Fig. 6: Additional independent validation of methylome-based models.

a, Application of the 5-year BM predictor to the external TCGA LUAD tissue dataset yielded methylome risk scores that predicted distant metastasis development after controlling for clinical variables with Cox proportional hazards modeling (n = 244). The box with the whiskers displays the HR and 95% CI. b, The clinical-methylomic BM nomogram was applied to the TCGA LUAD tissue samples for distant metastasis prediction; the time-dependent AUROC analysis using a bootstrap resampling approach showed nomogram utility in this external dataset (n = 244). The box with whiskers displays the AUROC and 95% CI. c, Application of the ensemble of plasma methylome-based BM-versus-others classifiers to the additional independent validation cohort of BM samples, showing their accurate identification as BM and not others (n = 31).
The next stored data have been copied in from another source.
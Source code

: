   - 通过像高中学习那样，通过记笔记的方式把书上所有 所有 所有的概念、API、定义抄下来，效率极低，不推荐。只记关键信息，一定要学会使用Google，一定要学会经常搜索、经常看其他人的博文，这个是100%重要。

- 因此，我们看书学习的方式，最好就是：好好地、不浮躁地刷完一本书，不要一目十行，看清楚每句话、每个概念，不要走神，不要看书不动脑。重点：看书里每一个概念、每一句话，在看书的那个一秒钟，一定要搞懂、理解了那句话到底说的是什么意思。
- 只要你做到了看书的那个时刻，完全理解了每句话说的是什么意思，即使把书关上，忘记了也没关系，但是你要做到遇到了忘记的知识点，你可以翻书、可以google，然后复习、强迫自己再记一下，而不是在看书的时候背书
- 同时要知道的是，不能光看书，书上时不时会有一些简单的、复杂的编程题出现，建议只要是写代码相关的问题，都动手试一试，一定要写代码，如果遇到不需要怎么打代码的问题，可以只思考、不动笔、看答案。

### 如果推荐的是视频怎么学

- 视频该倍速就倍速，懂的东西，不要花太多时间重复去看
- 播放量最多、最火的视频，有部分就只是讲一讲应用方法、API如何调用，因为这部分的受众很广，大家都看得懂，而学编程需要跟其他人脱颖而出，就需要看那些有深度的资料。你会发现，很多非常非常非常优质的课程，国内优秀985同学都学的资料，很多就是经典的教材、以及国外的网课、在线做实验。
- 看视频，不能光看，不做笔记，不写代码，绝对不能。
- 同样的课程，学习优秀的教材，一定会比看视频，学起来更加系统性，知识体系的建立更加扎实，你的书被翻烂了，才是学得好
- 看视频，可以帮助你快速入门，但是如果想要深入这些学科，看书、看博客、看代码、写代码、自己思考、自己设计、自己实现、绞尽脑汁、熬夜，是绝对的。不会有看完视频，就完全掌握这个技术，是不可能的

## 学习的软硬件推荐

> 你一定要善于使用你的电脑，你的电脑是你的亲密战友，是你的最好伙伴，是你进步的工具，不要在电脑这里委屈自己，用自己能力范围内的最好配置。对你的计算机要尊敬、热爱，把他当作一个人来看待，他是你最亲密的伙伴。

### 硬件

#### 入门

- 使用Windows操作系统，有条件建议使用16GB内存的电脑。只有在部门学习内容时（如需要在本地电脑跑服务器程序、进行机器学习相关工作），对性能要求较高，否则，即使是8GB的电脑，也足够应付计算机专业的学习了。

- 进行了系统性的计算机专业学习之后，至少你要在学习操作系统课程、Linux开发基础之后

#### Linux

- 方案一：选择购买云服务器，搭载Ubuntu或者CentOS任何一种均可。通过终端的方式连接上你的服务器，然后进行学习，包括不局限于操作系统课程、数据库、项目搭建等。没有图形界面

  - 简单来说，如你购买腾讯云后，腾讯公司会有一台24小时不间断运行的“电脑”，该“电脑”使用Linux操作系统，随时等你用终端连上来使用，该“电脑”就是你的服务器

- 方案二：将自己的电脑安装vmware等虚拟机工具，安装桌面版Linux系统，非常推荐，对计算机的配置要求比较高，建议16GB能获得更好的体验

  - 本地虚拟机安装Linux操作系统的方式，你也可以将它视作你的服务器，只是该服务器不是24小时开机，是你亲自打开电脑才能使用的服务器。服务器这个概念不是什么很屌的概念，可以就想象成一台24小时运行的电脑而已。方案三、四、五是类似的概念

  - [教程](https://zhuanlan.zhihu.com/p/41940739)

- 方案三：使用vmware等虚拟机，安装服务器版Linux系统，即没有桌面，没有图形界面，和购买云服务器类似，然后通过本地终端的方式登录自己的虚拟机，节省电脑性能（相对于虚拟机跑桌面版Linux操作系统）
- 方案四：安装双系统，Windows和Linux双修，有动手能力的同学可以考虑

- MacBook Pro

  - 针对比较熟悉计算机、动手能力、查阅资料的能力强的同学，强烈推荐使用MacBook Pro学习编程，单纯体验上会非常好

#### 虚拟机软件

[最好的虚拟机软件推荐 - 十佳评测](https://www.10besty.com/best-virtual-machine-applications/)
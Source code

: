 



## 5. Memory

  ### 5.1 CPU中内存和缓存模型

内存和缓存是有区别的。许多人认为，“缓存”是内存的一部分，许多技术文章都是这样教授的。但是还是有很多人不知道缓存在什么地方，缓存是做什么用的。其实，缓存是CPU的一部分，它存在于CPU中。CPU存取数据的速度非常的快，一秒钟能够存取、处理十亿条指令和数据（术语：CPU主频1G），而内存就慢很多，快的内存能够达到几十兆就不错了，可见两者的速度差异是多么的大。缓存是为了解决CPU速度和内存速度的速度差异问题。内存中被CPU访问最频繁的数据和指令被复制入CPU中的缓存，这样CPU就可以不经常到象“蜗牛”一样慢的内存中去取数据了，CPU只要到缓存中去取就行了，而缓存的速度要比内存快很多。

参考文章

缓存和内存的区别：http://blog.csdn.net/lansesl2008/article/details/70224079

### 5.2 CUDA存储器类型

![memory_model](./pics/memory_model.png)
In the box plots, the central bars correspond to the median; the upper and lower distribution quartiles are displayed using boxes; and the 1.5× IQR is represented by the whiskers. d, MDS plot of the external brain tumor and non-brain tumor control tissue cohorts using independent plasma-based features (DMRs) identified in pairwise comparisons between BM, glioma, CNSL and control samples, showing distinct clustering of BM samples from others. * denotes a significant P value.